This verse speaks of God's foreknowledge of the Person crucified, not the act of crucifixion. The act of crucifixion was determined beforehand, decreed in eternity past. God "declares the end from the beginning." Christ was the "Lamb slain from the foundation." But the point is that God's foreknowledge is His electing love whereby He chose a people and conditioned all of their salvation on Christ alone. Here, Christ, whom God loved and appointed beforehand, was delivered into the hands of wicked men. They broke God's revealed command when they killed Christ, but God had before decreed the crucifixion to overrule the fall of man in the salvation of sinners by Christ. These men were fully responsible to obey God, but they refused because of their own wicked hearts. In carrying out their evil motives, God glorified Himself in the death of His Son. God is just to punish sinners for their evil. (cf. Acts 4:26-28)

(3) Romans 11:2 --

God has not cast away His people WHICH HE FOREKNEW, among the Jews nor the Gentiles. Those whom God foreknew are the objects of His eternal love and grace. The nation Israel was chosen from among the nations. They were called the people of God and were temporally blessed as a nation with the promises, the prophets, the law and the sacrifices. But not all were foreknown, as most of them perish in unbelief, rejecting salvation by grace. Out of this nation which, as a whole, rejected Christ and His righteousness and refused to repent from dead works, there was an elect remnant, and they shall be saved. They shall hear and believe God's Gospel.

(4) 1 Peter 1:2 --

These verses all support the truth that God alone is the only Source of salvation, His electing love is the only cause of salvation, and Christ's righteousness alone is the only ground of salvation. God's glory is the ultimate goal of salvation.

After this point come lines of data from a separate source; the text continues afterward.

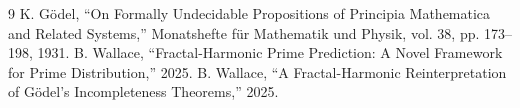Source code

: \documentclass[12pt]{article}
\begin{document}
\begin{thebibliography}{9}
 K. Gödel, ``On Formally Undecidable Propositions of Principia Mathematica and Related Systems,'' Monatshefte für Mathematik und Physik, vol. 38, pp. 173--198, 1931.
 B. Wallace, ``Fractal-Harmonic Prime Prediction: A Novel Framework for Prime Distribution,'' 2025.
 B. Wallace, ``A Fractal-Harmonic Reinterpretation of Gödel's Incompleteness Theorems,'' 2025.
\end{thebibliography}
\end{document}
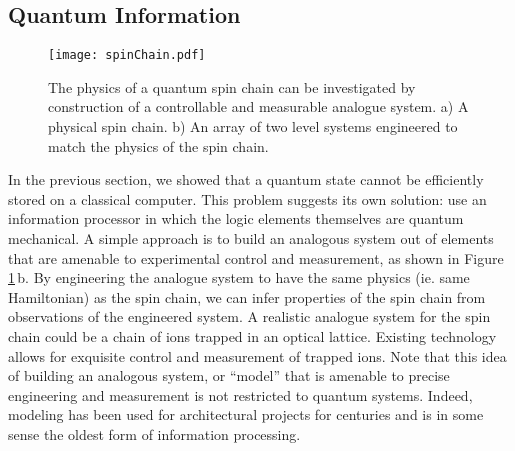 \subsection{Quantum Information}

\begin{figure}
\begin{centering}
\texttt{[image: spinChain.pdf]}
\par\end{centering}
\caption{The physics of a quantum spin chain can be investigated by construction of a controllable and measurable analogue system. a) A physical spin chain. b) An array of two level systems engineered to match the physics of the spin chain.}
\label{Fig:spinChain}
\end{figure}

In the previous section, we showed that a quantum state cannot be efficiently stored on a classical computer.
This problem suggests its own solution: use an information processor in which the logic elements themselves are quantum mechanical.
A simple approach is to build an analogous system out of elements that are amenable to experimental control and measurement, as shown in Figure\,\ref{Fig:spinChain}\,b.
By engineering the analogue system to have the same physics (ie. same Hamiltonian) as the spin chain, we can infer properties of the spin chain from observations of the engineered system.
A realistic analogue system for the spin chain could be a chain of ions trapped in an optical lattice.
Existing technology allows for exquisite control and measurement of trapped ions.
Note that this idea of building an analogous system, or ``model'' that is amenable to precise engineering and measurement is not restricted to quantum systems.
Indeed, modeling has been used for architectural projects for centuries and is in some sense the oldest form of information processing.

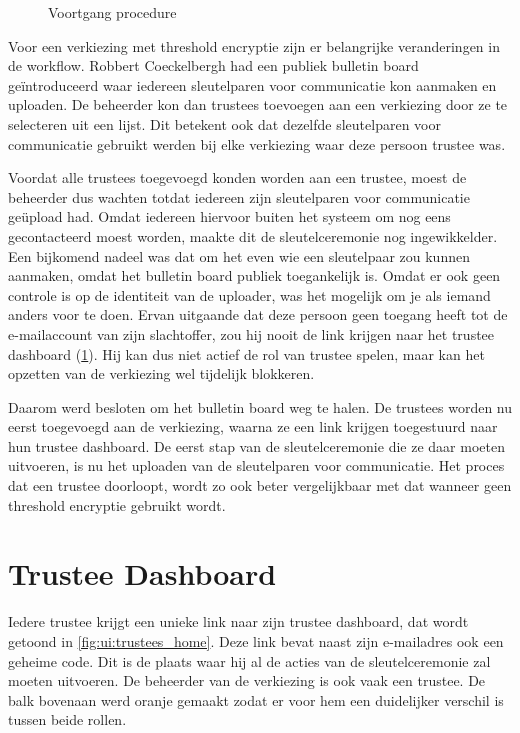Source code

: \begin{figure}
  \caption{Voortgang procedure}
  \label{fig:ui:election_progress}
\end{figure}


\npar Voor een verkiezing met threshold encryptie zijn er belangrijke veranderingen in de workflow. Robbert Coeckelbergh had een publiek bulletin board ge\"introduceerd waar iedereen sleutelparen voor communicatie kon aanmaken en uploaden. De beheerder kon dan trustees toevoegen aan een verkiezing door ze te selecteren uit een lijst. Dit betekent ook dat dezelfde sleutelparen voor communicatie gebruikt werden bij elke verkiezing waar deze persoon trustee was.

\npar Voordat alle trustees toegevoegd konden worden aan een trustee, moest de beheerder dus wachten totdat iedereen zijn sleutelparen voor communicatie ge\"upload had. Omdat iedereen hiervoor buiten het systeem om nog eens gecontacteerd moest worden, maakte dit de sleutelceremonie nog ingewikkelder. Een bijkomend nadeel was dat om het even wie een sleutelpaar zou kunnen aanmaken, omdat het bulletin board publiek toegankelijk is. Omdat er ook geen controle is op de identiteit van de uploader, was het mogelijk om je als iemand anders voor te doen. Ervan uitgaande dat deze persoon geen toegang heeft tot de e-mailaccount van zijn slachtoffer, zou hij nooit de link krijgen naar het trustee dashboard (\ref{sec:ui:trustee_dashboard}). Hij kan dus niet actief de rol van trustee spelen, maar kan het opzetten van de verkiezing wel tijdelijk blokkeren.

\npar Daarom werd besloten om het bulletin board weg te halen. De trustees worden nu eerst toegevoegd aan de verkiezing, waarna ze een link krijgen toegestuurd naar hun trustee dashboard. De eerst stap van de sleutelceremonie die ze daar moeten uitvoeren, is nu het uploaden van de sleutelparen voor communicatie. Het proces dat een trustee doorloopt, wordt zo ook beter vergelijkbaar met dat wanneer geen threshold encryptie gebruikt wordt.

\section{Trustee Dashboard}
\label{sec:ui:trustee_dashboard}

Iedere trustee krijgt een unieke link naar zijn trustee dashboard, dat wordt getoond in \ref{fig:ui:trustees_home}. Deze link bevat naast zijn e-mailadres ook een geheime code. Dit is de plaats waar hij al de acties van de sleutelceremonie zal moeten uitvoeren. De beheerder van de verkiezing is ook vaak een trustee. De balk bovenaan werd oranje gemaakt zodat er voor hem een duidelijker verschil is tussen beide rollen.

C. The above passages are the only ones where the word "foreknowledge" is found; therefore, upon what Scriptural ground can anyone say that God foreknew the acts of certain ones believing and repenting, and that based on these acts, God elected them unto salvation? The only ground for making such a claim is the pride of men in insisting that salvation in some way conditioned upon self. The Scriptures never speak of faith and repentance as being foreseen by God. They are the gifts of God's grace. They are the fruit and effect of Christ's whole work of mediation. It is true that God has known from all eternity that certain ones would believe and repent, but this is the fruit and effect of God's foreknowledge and foreordination, His electing love. God purposed in Himself to choose a people not because of anything good in them or from them, either actual or foreseen, but solely out of His own good pleasure in Christ (Ephesians 1:2-12).

II. THE IMPLICATIONS OF DENYING GOD'S FOREKNOWLEDGE.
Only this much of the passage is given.